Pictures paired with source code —

·····

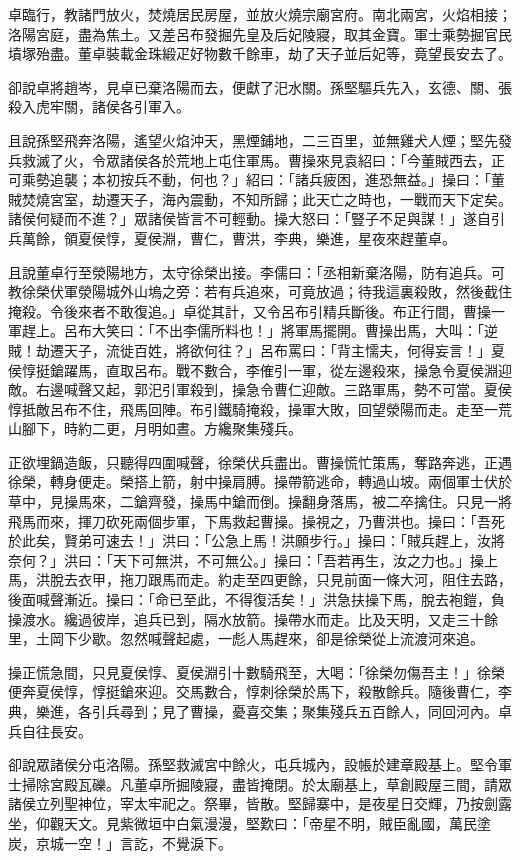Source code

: 卓臨行，教諸門放火，焚燒居民房屋，並放火燒宗廟宮府。南北兩宮，火焰相接；洛陽宮庭，盡為焦土。又差呂布發掘先皇及后妃陵寢，取其金寶。軍士乘勢掘官民墳塚殆盡。董卓裝載金珠緞疋好物數千餘車，劫了天子並后妃等，竟望長安去了。

卻說卓將趙岑，見卓已棄洛陽而去，便獻了汜水關。孫堅驅兵先入，玄德、關、張殺入虎牢關，諸侯各引軍入。

且說孫堅飛奔洛陽，遙望火焰沖天，黑煙鋪地，二三百里，並無雞犬人煙；堅先發兵救滅了火，令眾諸侯各於荒地上屯住軍馬。曹操來見袁紹曰：「今董賊西去，正可乘勢追襲；本初按兵不動，何也？」紹曰：「諸兵疲困，進恐無益。」操曰：「董賊焚燒宮室，劫遷天子，海內震動，不知所歸；此天亡之時也，一戰而天下定矣。諸侯何疑而不進？」眾諸侯皆言不可輕動。操大怒曰：「豎子不足與謀！」遂自引兵萬餘，領夏侯惇，夏侯淵，曹仁，曹洪，李典，樂進，星夜來趕董卓。

且說董卓行至滎陽地方，太守徐榮出接。李儒曰：「丞相新棄洛陽，防有追兵。可教徐榮伏軍滎陽城外山塢之旁：若有兵追來，可竟放過；待我這裏殺敗，然後截住掩殺。令後來者不敢復追。」卓從其計，又令呂布引精兵斷後。布正行間，曹操一軍趕上。呂布大笑曰：「不出李儒所料也！」將軍馬擺開。曹操出馬，大叫：「逆賊！劫遷天子，流徙百姓，將欲何往？」呂布罵曰：「背主懦夫，何得妄言！」夏侯惇挺鎗躍馬，直取呂布。戰不數合，李傕引一軍，從左邊殺來，操急令夏侯淵迎敵。右邊喊聲又起，郭汜引軍殺到，操急令曹仁迎敵。三路軍馬，勢不可當。夏侯惇抵敵呂布不住，飛馬回陣。布引鐵騎掩殺，操軍大敗，回望滎陽而走。走至一荒山腳下，時約二更，月明如晝。方纔聚集殘兵。

正欲埋鍋造飯，只聽得四圍喊聲，徐榮伏兵盡出。曹操慌忙策馬，奪路奔逃，正遇徐榮，轉身便走。榮搭上箭，射中操肩膊。操帶箭逃命，轉過山坡。兩個軍士伏於草中，見操馬來，二鎗齊發，操馬中鎗而倒。操翻身落馬，被二卒擒住。只見一將飛馬而來，揮刀砍死兩個步軍，下馬救起曹操。操視之，乃曹洪也。操曰：「吾死於此矣，賢弟可速去！」洪曰：「公急上馬！洪願步行。」操曰：「賊兵趕上，汝將奈何？」洪曰：「天下可無洪，不可無公。」操曰：「吾若再生，汝之力也。」操上馬，洪脫去衣甲，拖刀跟馬而走。約走至四更餘，只見前面一條大河，阻住去路，後面喊聲漸近。操曰：「命已至此，不得復活矣！」洪急扶操下馬，脫去袍鎧，負操渡水。纔過彼岸，追兵已到，隔水放箭。操帶水而走。比及天明，又走三十餘里，土岡下少歇。忽然喊聲起處，一彪人馬趕來，卻是徐榮從上流渡河來追。

操正慌急間，只見夏侯惇、夏侯淵引十數騎飛至，大喝：「徐榮勿傷吾主！」徐榮便奔夏侯惇，惇挺鎗來迎。交馬數合，惇刺徐榮於馬下，殺散餘兵。隨後曹仁，李典，樂進，各引兵尋到；見了曹操，憂喜交集；聚集殘兵五百餘人，同回河內。卓兵自往長安。

卻說眾諸侯分屯洛陽。孫堅救滅宮中餘火，屯兵城內，設帳於建章殿基上。堅令軍士掃除宮殿瓦礫。凡董卓所掘陵寢，盡皆掩閉。於太廟基上，草創殿屋三間，請眾諸侯立列聖神位，宰太牢祀之。祭畢，皆散。堅歸寨中，是夜星日交輝，乃按劍露坐，仰觀天文。見紫微垣中白氣漫漫，堅歎曰：「帝星不明，賊臣亂國，萬民塗炭，京城一空！」言訖，不覺淚下。

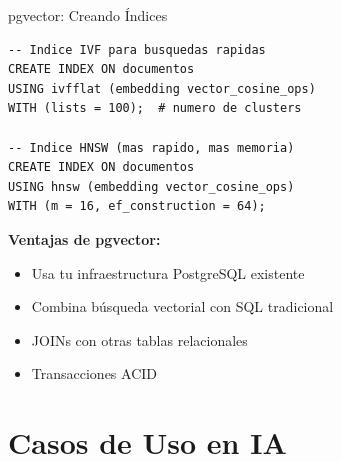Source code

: \documentclass[aspectratio=169]{beamer}
\begin{document}
\begin{frame}[fragile]{pgvector: Creando Índices}
\begin{lstlisting}[style=sqlstyle]
-- Indice IVF para busquedas rapidas
CREATE INDEX ON documentos 
USING ivfflat (embedding vector_cosine_ops)
WITH (lists = 100);  # numero de clusters

-- Indice HNSW (mas rapido, mas memoria)
CREATE INDEX ON documentos 
USING hnsw (embedding vector_cosine_ops)
WITH (m = 16, ef_construction = 64);
\end{lstlisting}

\vspace{0.3cm}
\textbf{Ventajas de pgvector:}
\begin{itemize}
    \item Usa tu infraestructura PostgreSQL existente
    \item Combina búsqueda vectorial con SQL tradicional
    \item JOINs con otras tablas relacionales
    \item Transacciones ACID
\end{itemize}
\end{frame}



\section{Casos de Uso en IA}
\end{document}
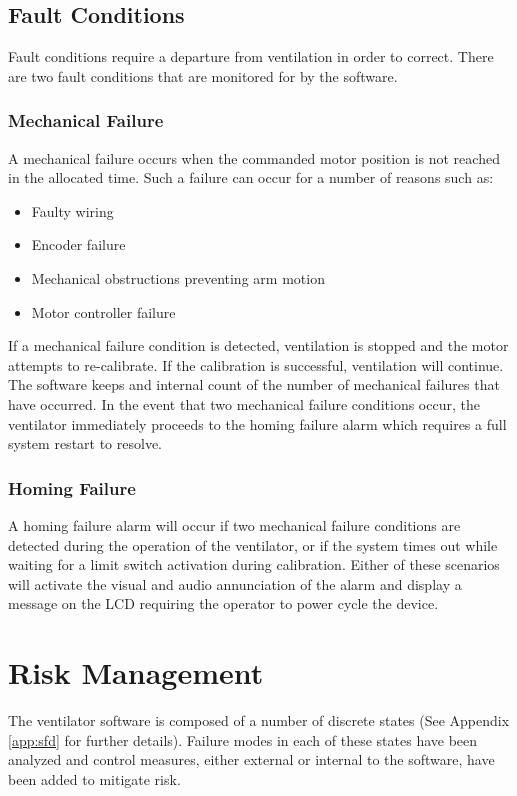 \documentclass[]{article}
\begin{document}
\subsection{Fault Conditions}
\label{sect:fault}

Fault conditions require a departure from ventilation in order to correct.  There are two fault conditions that are monitored for by the software.

\subsubsection{Mechanical Failure}
A mechanical failure occurs when the commanded motor position is not reached in the allocated time.  Such a failure can occur for a number of reasons such as:
\begin{itemize}
	\item Faulty wiring
	\item Encoder failure
	\item Mechanical obstructions preventing arm motion
	\item Motor controller failure
\end{itemize}
If a mechanical failure condition is detected, ventilation is stopped and the motor attempts to re-calibrate.  If the calibration is successful, ventilation will continue.  The software keeps and internal count of the number of mechanical failures that have occurred.  In the event that two mechanical failure conditions occur, the ventilator immediately proceeds to the homing failure alarm which requires a full system restart to resolve.

\subsubsection{Homing Failure}
A homing failure alarm will occur if two mechanical failure conditions are detected during the operation of the ventilator, or if the system times out while waiting for a limit switch activation during calibration.  Either of these scenarios will activate the visual and audio annunciation of the alarm and display a message on the LCD requiring the operator to power cycle the device.


\clearpage
\section{Risk Management}
\label{sect:risk}

The ventilator software is composed of a number of discrete states (See Appendix \ref{app:sfd} for further details). Failure modes in each of these states have been analyzed and control measures, either external or internal to the software, have been added to mitigate risk.
\end{document}
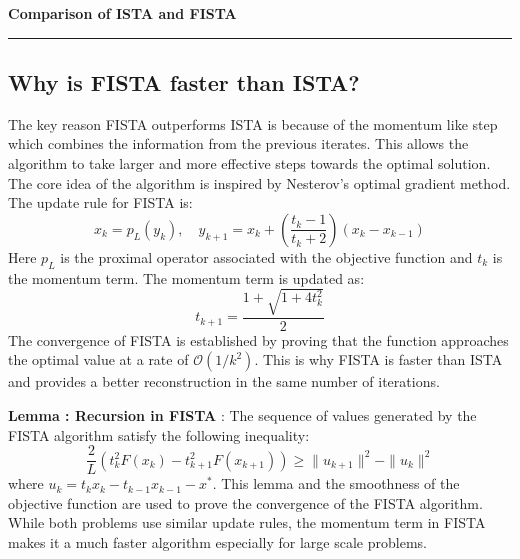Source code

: \documentclass[a4paper,12pt]{article}
\newenvironment{solution}[2][]{%
    \begin{mdframed}[linecolor=blue!70!black, linewidth=2pt, roundcorner=10pt, backgroundcolor=yellow!10!white, skipabove=12pt, skipbelow=12pt]%
        \textbf{\large #2}
        \par\noindent\rule{\textwidth}{0.4pt}
}{
    \end{mdframed}
}
\begin{document}
\begin{solution}{Comparison of ISTA and FISTA}
  \subsection{Why is FISTA faster than ISTA?}
  The key reason FISTA outperforms ISTA is because of the momentum like step which combines the information from the previous iterates. This allows the algorithm to take larger and more effective steps towards the optimal solution. The core idea of the algorithm is inspired by Nesterov's optimal gradient method. The update rule for FISTA is:
  \begin{equation}
    x_k = p_L(y_k), \quad y_{k + 1} = x_k + \left( \displaystyle\frac{t_k - 1}{t_k + 2}\right) (x_k - x_{k-1})
  \end{equation}
  \noindent Here $p_L$ is the proximal operator associated with the objective function and $t_k$ is the momentum term. The momentum term is updated as:
  \begin{equation}
    t_{k+1} = \displaystyle\frac{1 + \sqrt{1 + 4t_k^2}}{2}
  \end{equation}
  \noindent The convergence of FISTA is established by proving that the function approaches the optimal value at a rate of $\mathcal{O}(1/k^2)$. This is why FISTA is faster than ISTA and provides a better reconstruction in the same number of iterations.

  \noindent \textbf{Lemma : Recursion in FISTA} : The sequence of values generated by the FISTA algorithm satisfy the following inequality:
  \begin{equation}
    \frac{2}{L} \left( t_k^2 F(x_k) - t_{k+1}^2 F(x_{k+1}) \right) \geq \| u_{k+1} \|^2 - \| u_k \|^2
  \end{equation}
  \noindent where \( u_k = t_k x_k - t_{k-1} x_{k-1} - x^*\). This lemma and the smoothness of the objective function are used to prove the convergence of the FISTA algorithm. While both problems use similar update rules, the momentum term in FISTA makes it a much faster algorithm especially for large scale problems.
\end{solution}
\end{document}
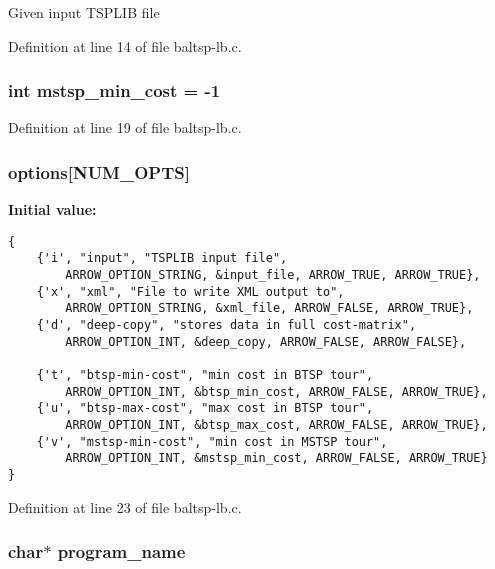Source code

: Given input TSPLIB file 

Definition at line 14 of file baltsp-lb.c.\hypertarget{bin_2baltsp-lb_8c_79e1b33b7d744b8baacfe9c0b2e73013}{
\subsubsection[{mstsp\_\-min\_\-cost}]{\setlength{\rightskip}{0pt plus 5cm}int {\bf mstsp\_\-min\_\-cost} = -1}}
\label{bin_2baltsp-lb_8c_79e1b33b7d744b8baacfe9c0b2e73013}




Definition at line 19 of file baltsp-lb.c.\hypertarget{bin_2baltsp-lb_8c_cea6a9709d519c143f30db401a0d0c72}{
\subsubsection[{options}]{ {\bf options}\mbox{[}NUM\_\-OPTS\mbox{]}}}
\label{bin_2baltsp-lb_8c_cea6a9709d519c143f30db401a0d0c72}


\textbf{Initial value:}

\begin{Code}\begin{verbatim} 
{
    {'i', "input", "TSPLIB input file", 
        ARROW_OPTION_STRING, &input_file, ARROW_TRUE, ARROW_TRUE},
    {'x', "xml", "File to write XML output to",
        ARROW_OPTION_STRING, &xml_file, ARROW_FALSE, ARROW_TRUE},
    {'d', "deep-copy", "stores data in full cost-matrix",
        ARROW_OPTION_INT, &deep_copy, ARROW_FALSE, ARROW_FALSE},
        
    {'t', "btsp-min-cost", "min cost in BTSP tour",
        ARROW_OPTION_INT, &btsp_min_cost, ARROW_FALSE, ARROW_TRUE},
    {'u', "btsp-max-cost", "max cost in BTSP tour",
        ARROW_OPTION_INT, &btsp_max_cost, ARROW_FALSE, ARROW_TRUE},
    {'v', "mstsp-min-cost", "min cost in MSTSP tour",
        ARROW_OPTION_INT, &mstsp_min_cost, ARROW_FALSE, ARROW_TRUE}
}
\end{verbatim}
\end{Code}


Definition at line 23 of file baltsp-lb.c.\hypertarget{bin_2baltsp-lb_8c_289c5900d90626d909f0a85d5a0ed61d}{
\subsubsection[{program\_\-name}]{\setlength{\rightskip}{0pt plus 5cm}char$\ast$ {\bf program\_\-name}}}
\label{bin_2baltsp-lb_8c_289c5900d90626d909f0a85d5a0ed61d}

·····

Your task — Reproduce the records word for word, please, from their first line up to and including the line that contains "且說孫堅飛奔洛陽，遙望火焰沖", but no pictures.

Task solution —
Source code

: 卓臨行，教諸門放火，焚燒居民房屋，並放火燒宗廟宮府。南北兩宮，火焰相接；洛陽宮庭，盡為焦土。又差呂布發掘先皇及后妃陵寢，取其金寶。軍士乘勢掘官民墳塚殆盡。董卓裝載金珠緞疋好物數千餘車，劫了天子並后妃等，竟望長安去了。

卻說卓將趙岑，見卓已棄洛陽而去，便獻了汜水關。孫堅驅兵先入，玄德、關、張殺入虎牢關，諸侯各引軍入。

且說孫堅飛奔洛陽，遙望火焰沖天，黑煙鋪地，二三百里，並無雞犬人煙；堅先發兵救滅了火，令眾諸侯各於荒地上屯住軍馬。曹操來見袁紹曰：「今董賊西去，正可乘勢追襲；本初按兵不動，何也？」紹曰：「諸兵疲困，進恐無益。」操曰：「董賊焚燒宮室，劫遷天子，海內震動，不知所歸；此天亡之時也，一戰而天下定矣。諸侯何疑而不進？」眾諸侯皆言不可輕動。操大怒曰：「豎子不足與謀！」遂自引兵萬餘，領夏侯惇，夏侯淵，曹仁，曹洪，李典，樂進，星夜來趕董卓。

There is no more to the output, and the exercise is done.